Zusammenfassend würde ich sagen, mein halbes Tertial in Kapstadt war jedenfalls eine einmalige Erfahrung - man kann einerseits die rosarote Touristenbrille aufsetzen und das Leben genießen und andererseits im Krankenhaus die Realität der ärmeren Bevölkerung erleben. Die Balance darin zu finden war für mich nicht einfach. Fachlich habe ich wenig gelernt, dafür bin ich mit den Eindrücken des dortigen Gesundheitswesens und einer großen Dankbarkeit zurück gekommen.

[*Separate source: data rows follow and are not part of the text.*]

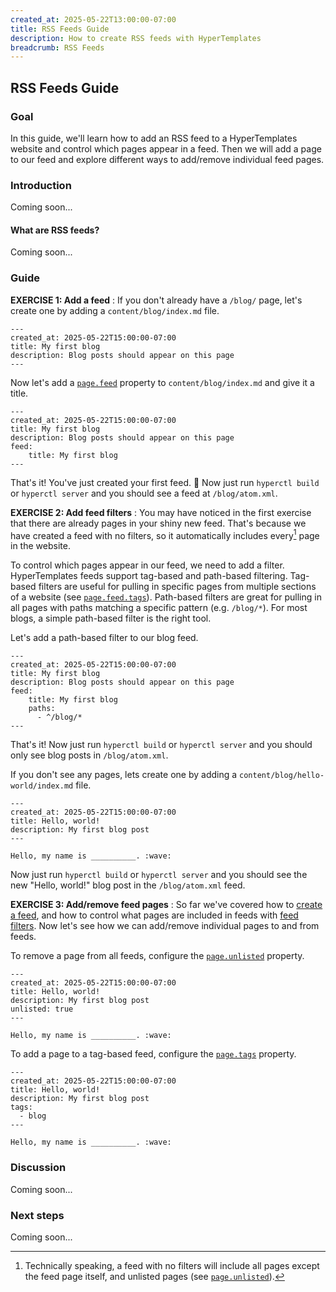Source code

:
 ```yaml
---
created_at: 2025-05-22T13:00:00-07:00
title: RSS Feeds Guide
description: How to create RSS feeds with HyperTemplates
breadcrumb: RSS Feeds
---
```


## RSS Feeds Guide

<auto-toc selectors='h3,h4,h5,h6,dl dt'></auto-toc>

### Goal

In this guide, we'll learn how to add an RSS feed to a HyperTemplates website and control which pages appear in a feed.
Then we will add a page to our feed and explore different ways to add/remove individual feed pages.

### Introduction

Coming soon...

#### What are RSS feeds?

Coming soon...

### Guide

**EXERCISE 1: Add a feed**
: If you don't already have a `/blog/` page, let's create one by adding a `content/blog/index.md` file.

  <code-snippet ht-block filename='content/blog/index.md'>
  
  ```plaintext
  ---
  created_at: 2025-05-22T15:00:00-07:00
  title: My first blog
  description: Blog posts should appear on this page
  ---
  ```

  </code-snippet>

  Now let's add a [`page.feed`] property to `content/blog/index.md` and give it a title.

  <code-snippet ht-block filename='content/blog/index.md' highlight='5-6'>
  
  ```plaintext
  ---
  created_at: 2025-05-22T15:00:00-07:00
  title: My first blog
  description: Blog posts should appear on this page
  feed:
      title: My first blog
  ---
  ```

  </code-snippet>

  That's it!
  You've just created your first feed. 👏
  Now just run `hyperctl build` or `hyperctl server` and you should see a feed at `/blog/atom.xml`.

**EXERCISE 2: Add feed filters**
: You may have noticed in the first exercise that there are already pages in your shiny new feed.
  That's because we have created a feed with no filters, so it automatically includes every[^1] page in the website.

  To control which pages appear in our feed, we need to add a filter.
  HyperTemplates feeds support tag-based and path-based filtering.
  Tag-based filters are useful for pulling in specific pages from multiple sections of a website (see [`page.feed.tags`]).
  Path-based filters are great for pulling in all pages with paths matching a specific pattern (e.g. `/blog/*`).
  For most blogs, a simple path-based filter is the right tool.

  Let's add a path-based filter to our blog feed.

  <code-snippet ht-block filename='content/blog/index.md' highlight='7-8'>
  
  ```plaintext
  ---
  created_at: 2025-05-22T15:00:00-07:00
  title: My first blog
  description: Blog posts should appear on this page
  feed:
      title: My first blog
      paths:
        - ^/blog/*
  ---
  ```

  </code-snippet>

  That's it!
  Now just run `hyperctl build` or `hyperctl server` and you should only see blog posts in `/blog/atom.xml`.

  If you don't see any pages, lets create one by adding a `content/blog/hello-world/index.md` file.

  <code-snippet ht-block filename='content/blog/hello-world/index.md'>
  
  ```plaintext
  ---
  created_at: 2025-05-22T15:00:00-07:00
  title: Hello, world!
  description: My first blog post
  ---

  Hello, my name is __________. :wave:
  ```

  </code-snippet>

  Now just run `hyperctl build` or `hyperctl server` and you should see the new "Hello, world!" blog post in the `/blog/atom.xml` feed.

**EXERCISE 3: Add/remove feed pages**
: So far we've covered how to [create a feed](#exercise-1-add-a-feed), and how to control what pages are included in feeds with [feed filters](#exercise-2-add-feed-filters).
  Now let's see how we can add/remove individual pages to and from feeds.

  To remove a page from all feeds, configure the [`page.unlisted`] property.

  <code-snippet ht-block filename='content/blog/hello-world/index.md' highlight='5'>
  
  ```plaintext
  ---
  created_at: 2025-05-22T15:00:00-07:00
  title: Hello, world!
  description: My first blog post
  unlisted: true
  ---

  Hello, my name is __________. :wave:
  ```

  </code-snippet>

  To add a page to a tag-based feed, configure the [`page.tags`] property.

  <code-snippet ht-block filename='content/blog/hello-world/index.md' highlight='5-6'>
  
  ```plaintext
  ---
  created_at: 2025-05-22T15:00:00-07:00
  title: Hello, world!
  description: My first blog post
  tags:
    - blog
  ---

  Hello, my name is __________. :wave:
  ```

  </code-snippet>


### Discussion

Coming soon...

### Next steps

Coming soon...

<!-- Footnotes -->
[^1]: Technically speaking, a feed with no filters will include all pages except the feed page itself, and unlisted pages (see [`page.unlisted`](/docs/reference/cms/page/#page-unlisted)).

<!-- Links -->
[`page.feed`]: /docs/reference/cms/page/#page-feed
[`page.feed.tags`]: /docs/reference/cms/page/#page-feed
[`page.tags`]: /docs/reference/cms/page/#page-tags
[`page.unlisted`]: /docs/reference/cms/page/#page-unlisted

<!-- https://en.wikipedia.org/wiki/Web_syndication -->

Der erste Tag ist Orientation Day, an dem alles Organisatorische geklärt wird und man alle anderen neuen Elective Students kennenlernt. Ab Dienstag ging es dann ins Krankenhaus. In der Allgemeinchirurgie geht man morgens bei einer sehr ausgedehnten Visite mit (dauert ca. 2 Stunden), danach sind entweder Clinics (man kann in der Sprechstunde der Poliklinik mitlaufen) oder man geht in den OP (es laufen allerdings nicht jeden Tag OPs jeder Fachrichtung; z.B. hat die Gefäßchirurgie 2 OP-Tage wöchentlich) und fragt, ob man sich miteinwaschen darf (meistens darf sich eine/r einwaschen). In der Allgemeinchirurgie wurde zweiwöchentlich auch durchrotiert, wobei die Einteilung durch die Sekretärin mit der Zeit sehr nachgelassen hat und man ziemlich sich selbst überlassen war. Zu meiner Zeit waren sehr viele Studenten unterwegs, sodass man sich eher in Rudeln bewegt und pro Kopf sehr wenig zu tun ist. Wer mag, kann bei Blutentnahmen und PVK-Legen helfen. Leider sind meiner Erfahrung nach die Studiengebühren im Vergleich zum erhaltenen Teaching und das Interesse an den Electives unverhältnismäßig hoch. In der Colorectal gab es kein Teaching, in der HPB wurde es besser, als auch Studenten der UCT wieder in ihren Rotationen waren. Die Ärzte der Gefäßchirurgie waren meiner Meinung nach am bemühtesten und dort hatte ich eigentlich eine lehrreiche und angenehme Zeit.
Wie die meisten anderen habe ich in der Freeland Lodge gewohnt, was ich aufgrund des sozialen Aspektes auf jeden Fall empfehlen würde, wenn man nicht im Vorhinein schon jemanden kennt. Dann empfiehlt es sich nämlich mehr, gemeinsam ein AirBnb zu mieten, da die Standards in der Lodge nicht die höchsten sind und man in schöneren, sichereren Vierteln wohnen kann. Das Groote Schuur Hospital stellt als einziges Krankenhaus aber keine Parkplätze zur Verfügung - man spart sich also die Kosten der täglichen Uber, wenn man in der Nähe wohnt. Generell würde ich aber sobald man es sich zutraut ein Auto mieten, da die Freizeitgestaltung dann viel einfacher ist (Wochenendausflüge, nach der Klinik zum Strand, etc.).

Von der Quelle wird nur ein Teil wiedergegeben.